**TRY IT**
Repeat the entries. Each one must match exactly.

**DATA SHOWN**
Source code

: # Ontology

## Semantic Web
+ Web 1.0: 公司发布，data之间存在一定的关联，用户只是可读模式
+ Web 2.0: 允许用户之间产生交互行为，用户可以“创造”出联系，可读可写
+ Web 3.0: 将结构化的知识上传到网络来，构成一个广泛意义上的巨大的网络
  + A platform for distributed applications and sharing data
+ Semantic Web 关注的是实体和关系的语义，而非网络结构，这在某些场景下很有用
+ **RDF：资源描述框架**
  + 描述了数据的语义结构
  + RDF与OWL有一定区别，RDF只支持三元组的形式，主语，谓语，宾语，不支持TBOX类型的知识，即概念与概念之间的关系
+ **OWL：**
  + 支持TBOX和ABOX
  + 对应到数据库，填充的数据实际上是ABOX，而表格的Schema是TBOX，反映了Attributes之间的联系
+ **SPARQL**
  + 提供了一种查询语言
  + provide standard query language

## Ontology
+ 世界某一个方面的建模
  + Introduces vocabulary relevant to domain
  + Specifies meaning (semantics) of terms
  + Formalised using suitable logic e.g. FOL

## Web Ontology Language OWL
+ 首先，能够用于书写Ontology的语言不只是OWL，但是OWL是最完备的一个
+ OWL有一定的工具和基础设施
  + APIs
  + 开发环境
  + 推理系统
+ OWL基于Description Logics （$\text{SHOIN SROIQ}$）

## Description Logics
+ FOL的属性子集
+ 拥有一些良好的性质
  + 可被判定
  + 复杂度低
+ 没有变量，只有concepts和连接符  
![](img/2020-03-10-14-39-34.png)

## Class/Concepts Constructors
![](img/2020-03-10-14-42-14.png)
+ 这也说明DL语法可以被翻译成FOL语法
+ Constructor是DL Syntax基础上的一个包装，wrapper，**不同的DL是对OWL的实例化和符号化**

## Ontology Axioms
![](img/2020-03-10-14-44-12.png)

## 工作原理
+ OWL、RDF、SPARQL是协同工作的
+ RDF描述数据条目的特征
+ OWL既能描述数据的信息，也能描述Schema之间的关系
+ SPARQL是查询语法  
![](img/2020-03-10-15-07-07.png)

**TASK OUTPUT**
Source code

: # Ontology

## Semantic Web
+ Web 1.0: 公司发布，data之间存在一定的关联，用户只是可读模式
+ Web 2.0: 允许用户之间产生交互行为，用户可以“创造”出联系，可读可写
+ Web 3.0: 将结构化的知识上传到网络来，构成一个广泛意义上的巨大的网络
  + A platform for distributed applications and sharing data
+ Semantic Web 关注的是实体和关系的语义，而非网络结构，这在某些场景下很有用
+ **RDF：资源描述框架**
  + 描述了数据的语义结构
  + RDF与OWL有一定区别，RDF只支持三元组的形式，主语，谓语，宾语，不支持TBOX类型的知识，即概念与概念之间的关系
+ **OWL：**
  + 支持TBOX和ABOX
  + 对应到数据库，填充的数据实际上是ABOX，而表格的Schema是TBOX，反映了Attributes之间的联系
+ **SPARQL**
  + 提供了一种查询语言
  + provide standard query language

## Ontology
+ 世界某一个方面的建模
  + Introduces vocabulary relevant to domain
  + Specifies meaning (semantics) of terms
  + Formalised using suitable logic e.g. FOL

## Web Ontology Language OWL
+ 首先，能够用于书写Ontology的语言不只是OWL，但是OWL是最完备的一个
+ OWL有一定的工具和基础设施
  + APIs
  + 开发环境
  + 推理系统
+ OWL基于Description Logics （$\text{SHOIN SROIQ}$）

## Description Logics
+ FOL的属性子集
+ 拥有一些良好的性质
  + 可被判定
  + 复杂度低
+ 没有变量，只有concepts和连接符  
![](img/2020-03-10-14-39-34.png)

## Class/Concepts Constructors
![](img/2020-03-10-14-42-14.png)
+ 这也说明DL语法可以被翻译成FOL语法
+ Constructor是DL Syntax基础上的一个包装，wrapper，**不同的DL是对OWL的实例化和符号化**

## Ontology Axioms
![](img/2020-03-10-14-44-12.png)

## 工作原理
+ OWL、RDF、SPARQL是协同工作的
+ RDF描述数据条目的特征
+ OWL既能描述数据的信息，也能描述Schema之间的关系
+ SPARQL是查询语法  
![](img/2020-03-10-15-07-07.png)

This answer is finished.